If we try to define rvalue references in contrast with lvaule references, we can say that an lvalue is an expression whose address can be taken, as such an lvalue reference is a locator value.
At the same time, an rvalue is an unnamed value that exists only during the evaluation of an expression.
#include <iostream>
int f() { return 13; }
int main() {
int i = 42; // i is an lvalue
int& lvri = i; // lvri is an lvalue reference
int&& rvrt = f(); // rvrt is rvalue reference to temporary rvalue returned by f()
int&& rvrl = 1; // rvalue reference to a literal!
// int&& rv3 = i; // ERROR, cannot bind int&& to int lvalue
std::cout << i << " " << lvri << " "
<< rvrt << " " << rvrl << '\n';
}
In other terms, "an lvalue is an expression that refers to a memory location and allows us to take the address of that memory location via the &
operator. An rvalue is an expression that is not an lvalue." (source)
From one point of view, we might say that if you have a temporary value on the right, why would anyone want to modify it.
But on the other hand, we said that rvalue references are used for removing unnecessary copying, they are used with move semantics. If we "move away" from a variable, it implies modification.
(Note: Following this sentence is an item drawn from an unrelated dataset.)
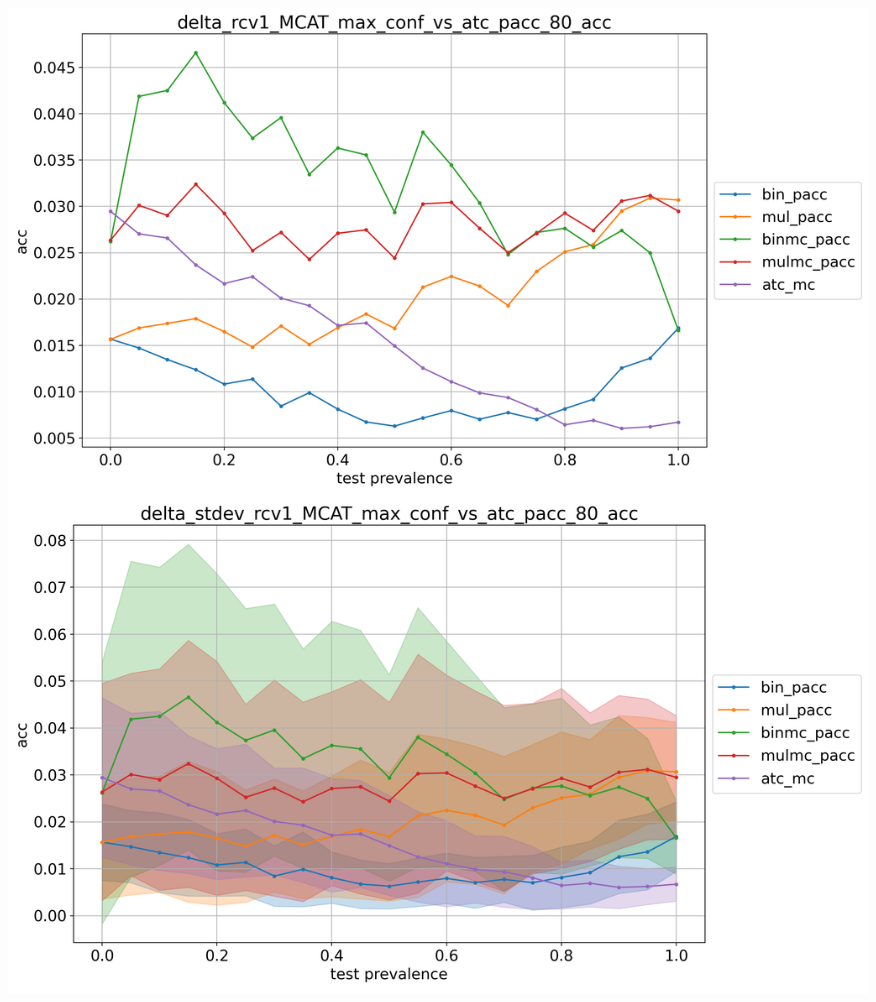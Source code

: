 ![plot_delta](plot/delta_rcv1_MCAT_max_conf_vs_atc_pacc_80_acc.png)
![plot_delta_stdev](plot/delta_stdev_rcv1_MCAT_max_conf_vs_atc_pacc_80_acc.png)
Why would anyone (and how!) make such move-away variables const
?
Binding rules
Given the above constraint, not surprisingly, the canonical signatures of the move assignment operator and of the move constructor use non-const
rvalue references.
But that doesn't mean that const T&&
doesn't exist. It does, it's syntactically completely valid.
It's not simply syntactically valid, but the language has clear, well-defined binding rules for it.
For our binding examples, we'll use the following four overloads of a simple function f
.
void f(T&) { std::cout << "lvalue ref\n"; } // #1
void f(const T&) { std::cout << "const lvalue ref\n"; } // #2
void f(T&&) { std::cout << "rvalue ref\n"; } // #3
void f(const T&&) { std::cout << "const rvalue ref\n"; } // #4
If you have a non-const
rvalue reference, it can be used with any of these, but the non-const
lvalue reference (#1). The first choice is f(T&&)
, then f(const T&&)
and finally f(const T&)
.
But if none of those is available, only f(T&)
, you'll get the following error message:
#include <iostream>
struct T {};
void f(T&) { std::cout << "lvalue ref\n"; } // #1
// void f(const T&) { std::cout << "const lvalue ref\n"; } // #2
// void f(T&&) { std::cout << "rvalue ref\n"; } // #3
// void f(const T&&) { std::cout << "const rvalue ref\n"; } // #4
int main() {
f(T{}); // rvalue #3, #4, #2
}
/*
main.cpp:12:8: error: cannot bind non-`const` lvalue reference of type 'T&' to an rvalue of type 'T'
12 | f (T{}); // rvalue #3, #4, #2
|
*/
So an rvalue can be used both with rvalue overloads and a const lvalue reference. It's a little bit of a mixture.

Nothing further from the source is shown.